* Exercise aim: Every line that holds the word "expansions" needs to be copied from the data below.

* Records for this exercise:
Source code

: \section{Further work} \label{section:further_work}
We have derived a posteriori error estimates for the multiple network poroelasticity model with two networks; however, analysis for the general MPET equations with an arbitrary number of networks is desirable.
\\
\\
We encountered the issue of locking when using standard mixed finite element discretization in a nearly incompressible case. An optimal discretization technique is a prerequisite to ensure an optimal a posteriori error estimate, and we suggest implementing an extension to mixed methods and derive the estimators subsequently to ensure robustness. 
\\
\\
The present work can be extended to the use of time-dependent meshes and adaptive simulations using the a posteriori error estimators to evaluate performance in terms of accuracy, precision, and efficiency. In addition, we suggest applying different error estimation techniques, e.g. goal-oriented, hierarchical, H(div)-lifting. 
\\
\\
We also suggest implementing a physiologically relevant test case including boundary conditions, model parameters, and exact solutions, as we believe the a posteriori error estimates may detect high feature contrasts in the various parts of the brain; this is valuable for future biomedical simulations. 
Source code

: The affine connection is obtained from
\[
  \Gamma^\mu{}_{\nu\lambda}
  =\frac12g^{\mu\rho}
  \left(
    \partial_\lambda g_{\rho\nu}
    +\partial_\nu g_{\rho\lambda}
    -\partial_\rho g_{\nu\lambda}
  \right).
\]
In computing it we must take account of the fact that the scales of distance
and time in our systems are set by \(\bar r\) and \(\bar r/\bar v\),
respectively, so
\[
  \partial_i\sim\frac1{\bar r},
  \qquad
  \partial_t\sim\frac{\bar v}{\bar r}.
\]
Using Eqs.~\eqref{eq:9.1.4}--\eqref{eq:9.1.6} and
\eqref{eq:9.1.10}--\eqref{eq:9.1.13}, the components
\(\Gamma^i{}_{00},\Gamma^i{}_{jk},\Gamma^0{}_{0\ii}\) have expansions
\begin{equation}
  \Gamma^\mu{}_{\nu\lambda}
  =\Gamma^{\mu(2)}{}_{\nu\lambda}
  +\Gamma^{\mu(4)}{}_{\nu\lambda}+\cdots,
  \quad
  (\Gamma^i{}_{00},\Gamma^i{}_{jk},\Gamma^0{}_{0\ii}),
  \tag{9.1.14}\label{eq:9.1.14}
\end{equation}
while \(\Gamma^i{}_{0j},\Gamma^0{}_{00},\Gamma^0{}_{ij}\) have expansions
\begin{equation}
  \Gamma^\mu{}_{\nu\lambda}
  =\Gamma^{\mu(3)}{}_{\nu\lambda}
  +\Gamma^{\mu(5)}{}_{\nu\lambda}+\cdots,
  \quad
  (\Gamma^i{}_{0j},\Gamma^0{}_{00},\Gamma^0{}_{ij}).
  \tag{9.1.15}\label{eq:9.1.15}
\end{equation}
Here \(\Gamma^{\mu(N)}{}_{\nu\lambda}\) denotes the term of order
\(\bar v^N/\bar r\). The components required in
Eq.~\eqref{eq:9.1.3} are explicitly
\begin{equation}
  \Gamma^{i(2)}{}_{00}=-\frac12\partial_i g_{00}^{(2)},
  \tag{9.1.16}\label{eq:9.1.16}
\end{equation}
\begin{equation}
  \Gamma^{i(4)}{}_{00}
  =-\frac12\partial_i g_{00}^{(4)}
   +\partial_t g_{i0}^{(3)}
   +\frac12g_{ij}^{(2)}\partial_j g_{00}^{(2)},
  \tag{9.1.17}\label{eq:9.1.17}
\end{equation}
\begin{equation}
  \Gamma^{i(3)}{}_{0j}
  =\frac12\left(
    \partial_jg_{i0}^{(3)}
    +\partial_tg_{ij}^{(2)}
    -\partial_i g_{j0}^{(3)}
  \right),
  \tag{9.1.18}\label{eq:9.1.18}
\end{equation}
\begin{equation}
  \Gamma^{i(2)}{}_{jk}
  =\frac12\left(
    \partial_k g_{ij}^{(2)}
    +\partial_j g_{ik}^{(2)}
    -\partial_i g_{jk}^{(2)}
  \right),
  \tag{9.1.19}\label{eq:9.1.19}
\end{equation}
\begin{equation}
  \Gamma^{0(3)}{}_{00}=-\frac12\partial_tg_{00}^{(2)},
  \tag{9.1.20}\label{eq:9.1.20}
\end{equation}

* Task solution:
\(\Gamma^i{}_{00},\Gamma^i{}_{jk},\Gamma^0{}_{0\ii}\) have expansions
while \(\Gamma^i{}_{0j},\Gamma^0{}_{00},\Gamma^0{}_{ij}\) have expansions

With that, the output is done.